Par : Dawda M. Jallow

Un homme ayant reconnu avoir stocké et vendu des produits médicaux non enregistrés à Serekunda a été condamné par le tribunal de première instance de Kanifing.

Modou Gaye a été reconnu coupable d’avoir stocké des médicaments dans des locaux non autorisés, en violation de l’article 59(1)(e) de la Loi de 2025 sur les médicaments et produits connexes.

Il a comparu devant la magistrate Awa Manneh, tandis que le chef inspecteur Bojang représentait l’Inspecteur général de la police.

Les procureurs ont indiqué au tribunal que le 24 juin 2025, Gaye avait été trouvé en possession d’une large gamme de produits médicaux et cosmétiques non homologués, notamment des cubes de collagène pro-white, des crèmes éclaircissantes, des baumes Aboniki, des produits Max Man et d’autres articles divers. Selon l’accusation, ces produits étaient conservés sans aucune autorisation légale.

Gaye a plaidé coupable, affirmant que la boutique ne lui appartenait pas et qu’il travaillait sous la supervision d’un responsable.

Le chef inspecteur Bojang a expliqué que l’Agence de contrôle des médicaments (MCA), en collaboration avec d’autres unités de sécurité, avait lancé une opération conjointe ciblant les vendeurs de médicaments illégaux et les points de vente non enregistrés. Lors de la descente à Serekunda, les agents se sont identifiés à Gaye avant de fouiller les lieux. Les articles non homologués ont été découverts, saisis, puis il a été conduit au poste de police.

Tous les objets confisqués ont été présentés devant le tribunal et admis comme pièces à conviction.

Dans sa demande de clémence, Gaye a déclaré au tribunal qu’il ignorait que les produits devaient être enregistrés et a insisté sur le fait qu’il ne faisait que gérer la boutique pour son employeur.
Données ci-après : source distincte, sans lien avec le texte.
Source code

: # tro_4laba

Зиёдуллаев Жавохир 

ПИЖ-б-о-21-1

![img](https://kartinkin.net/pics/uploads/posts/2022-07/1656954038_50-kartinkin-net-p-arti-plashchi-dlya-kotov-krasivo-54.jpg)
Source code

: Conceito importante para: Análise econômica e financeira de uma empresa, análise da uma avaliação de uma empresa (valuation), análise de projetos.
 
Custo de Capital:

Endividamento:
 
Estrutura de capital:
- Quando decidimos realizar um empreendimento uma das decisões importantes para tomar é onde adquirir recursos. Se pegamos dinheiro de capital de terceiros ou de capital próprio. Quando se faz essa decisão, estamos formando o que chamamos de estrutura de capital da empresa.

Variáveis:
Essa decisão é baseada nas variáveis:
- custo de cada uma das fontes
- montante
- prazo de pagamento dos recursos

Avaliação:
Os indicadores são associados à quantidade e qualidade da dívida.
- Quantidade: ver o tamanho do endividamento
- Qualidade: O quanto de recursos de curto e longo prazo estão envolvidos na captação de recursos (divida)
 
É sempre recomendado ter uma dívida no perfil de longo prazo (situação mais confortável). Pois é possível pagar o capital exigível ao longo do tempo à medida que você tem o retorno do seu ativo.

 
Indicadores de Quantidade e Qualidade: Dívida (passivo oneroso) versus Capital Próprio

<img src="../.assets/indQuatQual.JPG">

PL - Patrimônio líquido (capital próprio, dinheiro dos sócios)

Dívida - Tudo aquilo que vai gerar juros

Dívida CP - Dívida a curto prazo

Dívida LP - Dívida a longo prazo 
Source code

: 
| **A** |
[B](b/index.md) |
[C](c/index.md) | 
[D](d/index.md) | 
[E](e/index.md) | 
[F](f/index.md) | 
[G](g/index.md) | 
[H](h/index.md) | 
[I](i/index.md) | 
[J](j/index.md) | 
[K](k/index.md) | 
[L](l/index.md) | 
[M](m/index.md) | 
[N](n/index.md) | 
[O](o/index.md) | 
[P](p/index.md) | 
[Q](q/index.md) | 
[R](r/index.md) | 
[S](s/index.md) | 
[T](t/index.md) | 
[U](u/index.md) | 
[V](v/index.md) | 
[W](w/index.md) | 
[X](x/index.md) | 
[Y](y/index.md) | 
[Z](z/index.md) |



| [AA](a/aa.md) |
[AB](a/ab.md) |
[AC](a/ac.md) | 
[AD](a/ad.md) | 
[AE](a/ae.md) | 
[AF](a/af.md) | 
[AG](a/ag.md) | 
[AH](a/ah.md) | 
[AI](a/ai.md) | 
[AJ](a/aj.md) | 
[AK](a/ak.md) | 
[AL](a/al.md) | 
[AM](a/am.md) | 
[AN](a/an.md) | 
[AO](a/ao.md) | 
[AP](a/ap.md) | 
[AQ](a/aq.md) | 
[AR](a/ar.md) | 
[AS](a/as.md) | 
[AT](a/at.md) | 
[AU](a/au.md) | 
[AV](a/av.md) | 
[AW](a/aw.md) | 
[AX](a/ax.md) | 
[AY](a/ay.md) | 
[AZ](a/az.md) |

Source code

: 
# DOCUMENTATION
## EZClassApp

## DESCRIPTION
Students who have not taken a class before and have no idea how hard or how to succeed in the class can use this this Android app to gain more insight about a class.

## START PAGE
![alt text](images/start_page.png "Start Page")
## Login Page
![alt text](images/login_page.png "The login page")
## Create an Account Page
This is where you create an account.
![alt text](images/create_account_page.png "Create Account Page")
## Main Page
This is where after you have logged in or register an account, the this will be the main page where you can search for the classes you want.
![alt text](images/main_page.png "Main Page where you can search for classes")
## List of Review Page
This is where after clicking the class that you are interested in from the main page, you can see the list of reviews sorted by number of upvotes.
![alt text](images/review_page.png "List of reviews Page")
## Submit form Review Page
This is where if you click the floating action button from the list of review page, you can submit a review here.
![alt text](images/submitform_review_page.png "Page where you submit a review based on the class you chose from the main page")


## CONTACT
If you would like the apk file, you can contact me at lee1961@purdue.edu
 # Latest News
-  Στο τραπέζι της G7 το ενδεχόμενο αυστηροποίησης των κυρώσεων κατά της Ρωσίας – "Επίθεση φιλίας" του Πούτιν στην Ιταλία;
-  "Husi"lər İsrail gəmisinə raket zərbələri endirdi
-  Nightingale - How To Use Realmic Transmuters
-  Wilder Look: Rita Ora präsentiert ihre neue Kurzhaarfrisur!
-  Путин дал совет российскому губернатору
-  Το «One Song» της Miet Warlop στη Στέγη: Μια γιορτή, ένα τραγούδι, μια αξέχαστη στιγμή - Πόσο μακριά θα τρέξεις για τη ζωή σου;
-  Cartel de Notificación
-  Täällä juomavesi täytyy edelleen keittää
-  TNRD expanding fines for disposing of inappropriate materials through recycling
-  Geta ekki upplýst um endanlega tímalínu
Les dossiers présentés au tribunal indiquaient qu’il s’agissait d’un primo-délinquant.

Dans sa décision, la magistrate Manneh a ordonné que Gaye soit condamné à une amende ou, à défaut, à une peine de six mois d’emprisonnement. Elle a également ordonné que tous les produits saisis soient détruits par l’Agence de contrôle des médicaments.